Hmmmm. Seems like Unspun‘s little birds were not that far off after all. What’s the unspin for scaling back as part of a regional restructure?
What appeared in Media today:
APCO Worldwide scales back Indonesian office in restructure
by Anita Davis 12-Aug-09, 12:56
The agency is shifting its focus from individual markets to a regional approach that includes greater attention placed on China and India.
Sources close to the agency say APCO is considering separating its Jakarta bureau from APCO’s umbrella franchise and will instead work with the office as an affiliate agency.
APCO’s regional CEO Larry Snoddon (pictured) did not confirm or deny the news, saying executives are “in the middle of this discussion” and several scenarios related to the agency’s restructure are being considered.
PR sources in Indonesia have indicated that the agency has made a number of redundancies.
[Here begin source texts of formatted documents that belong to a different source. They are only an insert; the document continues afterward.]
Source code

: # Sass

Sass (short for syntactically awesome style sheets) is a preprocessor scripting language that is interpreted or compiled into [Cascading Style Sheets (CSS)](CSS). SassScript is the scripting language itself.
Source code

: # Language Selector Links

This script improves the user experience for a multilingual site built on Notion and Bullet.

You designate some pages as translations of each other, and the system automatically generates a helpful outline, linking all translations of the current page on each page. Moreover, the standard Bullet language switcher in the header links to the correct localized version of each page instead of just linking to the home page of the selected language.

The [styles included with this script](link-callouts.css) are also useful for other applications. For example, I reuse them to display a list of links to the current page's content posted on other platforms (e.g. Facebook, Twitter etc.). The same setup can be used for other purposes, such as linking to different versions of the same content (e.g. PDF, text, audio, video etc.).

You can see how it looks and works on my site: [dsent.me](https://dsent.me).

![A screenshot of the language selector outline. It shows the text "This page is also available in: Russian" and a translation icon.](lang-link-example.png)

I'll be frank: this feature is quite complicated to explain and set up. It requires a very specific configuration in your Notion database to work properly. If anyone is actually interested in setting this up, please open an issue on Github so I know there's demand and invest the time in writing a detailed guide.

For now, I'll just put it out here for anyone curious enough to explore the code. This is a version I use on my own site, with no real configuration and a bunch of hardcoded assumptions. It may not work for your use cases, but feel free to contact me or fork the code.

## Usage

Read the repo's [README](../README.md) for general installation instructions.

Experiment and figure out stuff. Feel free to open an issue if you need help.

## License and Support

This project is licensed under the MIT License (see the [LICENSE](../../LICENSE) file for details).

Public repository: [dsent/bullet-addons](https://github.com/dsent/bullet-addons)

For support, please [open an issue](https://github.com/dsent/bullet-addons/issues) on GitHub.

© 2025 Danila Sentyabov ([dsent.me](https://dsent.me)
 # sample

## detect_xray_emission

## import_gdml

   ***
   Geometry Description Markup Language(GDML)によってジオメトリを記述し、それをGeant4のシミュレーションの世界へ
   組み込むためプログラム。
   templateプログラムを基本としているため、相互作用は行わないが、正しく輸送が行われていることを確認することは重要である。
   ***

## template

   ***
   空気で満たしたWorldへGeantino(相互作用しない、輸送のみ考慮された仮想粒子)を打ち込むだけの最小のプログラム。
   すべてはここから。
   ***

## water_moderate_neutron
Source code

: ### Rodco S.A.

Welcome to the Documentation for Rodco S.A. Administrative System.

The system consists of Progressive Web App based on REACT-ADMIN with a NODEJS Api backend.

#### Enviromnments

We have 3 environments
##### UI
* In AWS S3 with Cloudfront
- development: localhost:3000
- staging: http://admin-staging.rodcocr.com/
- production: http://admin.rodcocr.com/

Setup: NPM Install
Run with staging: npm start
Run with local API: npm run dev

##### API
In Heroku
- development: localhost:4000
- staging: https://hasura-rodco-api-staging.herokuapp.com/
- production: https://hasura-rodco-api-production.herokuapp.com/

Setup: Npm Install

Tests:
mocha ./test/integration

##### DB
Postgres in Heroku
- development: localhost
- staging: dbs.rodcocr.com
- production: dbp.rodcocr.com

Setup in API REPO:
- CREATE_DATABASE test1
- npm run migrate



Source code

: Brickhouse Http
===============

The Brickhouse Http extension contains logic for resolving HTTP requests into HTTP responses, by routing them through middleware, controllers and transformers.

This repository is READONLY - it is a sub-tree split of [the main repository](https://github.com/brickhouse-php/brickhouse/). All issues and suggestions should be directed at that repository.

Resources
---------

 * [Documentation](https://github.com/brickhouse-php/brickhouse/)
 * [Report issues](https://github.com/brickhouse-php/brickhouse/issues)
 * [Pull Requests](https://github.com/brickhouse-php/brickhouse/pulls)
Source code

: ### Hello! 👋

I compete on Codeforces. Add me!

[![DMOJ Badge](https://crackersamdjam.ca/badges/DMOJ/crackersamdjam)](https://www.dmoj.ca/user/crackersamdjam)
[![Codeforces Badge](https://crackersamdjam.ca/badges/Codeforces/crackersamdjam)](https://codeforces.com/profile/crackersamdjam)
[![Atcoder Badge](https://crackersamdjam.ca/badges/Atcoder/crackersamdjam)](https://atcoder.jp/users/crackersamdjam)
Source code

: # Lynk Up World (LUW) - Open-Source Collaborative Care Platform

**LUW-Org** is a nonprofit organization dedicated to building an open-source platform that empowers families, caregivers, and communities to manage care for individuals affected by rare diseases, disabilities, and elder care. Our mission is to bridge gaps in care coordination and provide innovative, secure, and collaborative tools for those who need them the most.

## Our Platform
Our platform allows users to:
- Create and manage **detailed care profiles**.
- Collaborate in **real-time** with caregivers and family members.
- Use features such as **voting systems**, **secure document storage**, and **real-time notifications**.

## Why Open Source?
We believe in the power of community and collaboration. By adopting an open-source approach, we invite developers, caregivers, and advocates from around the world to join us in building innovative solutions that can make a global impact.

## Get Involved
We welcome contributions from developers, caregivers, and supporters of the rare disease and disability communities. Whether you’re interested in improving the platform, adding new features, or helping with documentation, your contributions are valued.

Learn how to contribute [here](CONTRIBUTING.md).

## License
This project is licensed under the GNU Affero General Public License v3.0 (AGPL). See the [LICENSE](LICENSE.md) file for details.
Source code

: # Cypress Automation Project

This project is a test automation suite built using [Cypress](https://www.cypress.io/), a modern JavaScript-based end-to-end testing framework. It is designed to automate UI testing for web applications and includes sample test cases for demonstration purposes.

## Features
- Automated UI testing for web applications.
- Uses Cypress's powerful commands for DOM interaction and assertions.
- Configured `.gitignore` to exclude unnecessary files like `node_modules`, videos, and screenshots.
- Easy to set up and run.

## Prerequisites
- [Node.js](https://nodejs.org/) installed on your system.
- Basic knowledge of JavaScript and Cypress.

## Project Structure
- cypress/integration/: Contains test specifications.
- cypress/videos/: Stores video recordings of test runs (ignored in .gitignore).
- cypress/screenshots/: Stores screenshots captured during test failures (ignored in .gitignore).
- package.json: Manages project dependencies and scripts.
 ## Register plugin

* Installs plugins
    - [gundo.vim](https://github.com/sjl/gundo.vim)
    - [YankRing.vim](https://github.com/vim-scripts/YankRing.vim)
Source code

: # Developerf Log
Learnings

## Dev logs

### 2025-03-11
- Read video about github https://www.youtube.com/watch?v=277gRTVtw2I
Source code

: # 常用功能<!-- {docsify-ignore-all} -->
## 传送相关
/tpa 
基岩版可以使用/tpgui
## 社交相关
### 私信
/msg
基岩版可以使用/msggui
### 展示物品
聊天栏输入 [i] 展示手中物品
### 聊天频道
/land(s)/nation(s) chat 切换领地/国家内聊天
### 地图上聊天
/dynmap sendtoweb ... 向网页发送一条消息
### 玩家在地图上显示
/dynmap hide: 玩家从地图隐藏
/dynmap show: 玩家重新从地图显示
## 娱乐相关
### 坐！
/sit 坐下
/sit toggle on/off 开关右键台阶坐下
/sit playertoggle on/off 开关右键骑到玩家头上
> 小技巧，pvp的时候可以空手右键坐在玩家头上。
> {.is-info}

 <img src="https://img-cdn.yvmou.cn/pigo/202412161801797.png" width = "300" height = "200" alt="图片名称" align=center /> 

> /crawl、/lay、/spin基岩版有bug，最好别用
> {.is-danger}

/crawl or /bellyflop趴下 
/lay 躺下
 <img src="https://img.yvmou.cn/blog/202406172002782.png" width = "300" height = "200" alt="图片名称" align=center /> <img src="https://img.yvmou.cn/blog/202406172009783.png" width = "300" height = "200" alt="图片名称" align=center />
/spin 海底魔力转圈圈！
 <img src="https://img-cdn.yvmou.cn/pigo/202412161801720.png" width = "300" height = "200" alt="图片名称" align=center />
While both Snoddon and Jakarta general manager John Arnold deny making any retrenchments, both said some Jakarta staff have been transferred to other markets, notably to Kuala Lumpur, where APCO will open an office. Sources suggest the office has been opened to accommodate its new Government client.
“It has been a very powerful agency in Southeast Asia,” said one former employee. “If it operates with a skeleton staff in Indonesia, APCO could fall behind two big competitors: Kiroyan Partners and Edelman.”
In response to the news, Arnold said of his staff in Indonesia: “Employees knew what was happening when it was happening” and maintained that attitudes in the office are “very positive”.
Though unable to comment specifically on the extent of the agency’s restructure in Southeast Asia, APCO confirmed that the focus of the agency is shifting, with more resources concentrated on China and India, where client budgets are more robust: “In response to clients now approaching their Asean business more regionally than locally, APCO Worldwide is reducing its on-the-ground presence in Indonesia. APCO also is transitioning from a local-market approach to a broader pan-Asean strategy,” a statement read.
“Obviously part of what we are doing is in response to client budgets, and that’s no different than any of our competitors,” said Snoddon. “There is a scaling back, and we’re taking this on a step-by-step basis and part of this is an experiment to test some new approaches. We aim still to be able to deliver a range of services and have some very big announcements to be made. This is really a question of creating a more flexible business model in both financial terms and in terms of what we can provide for clients.”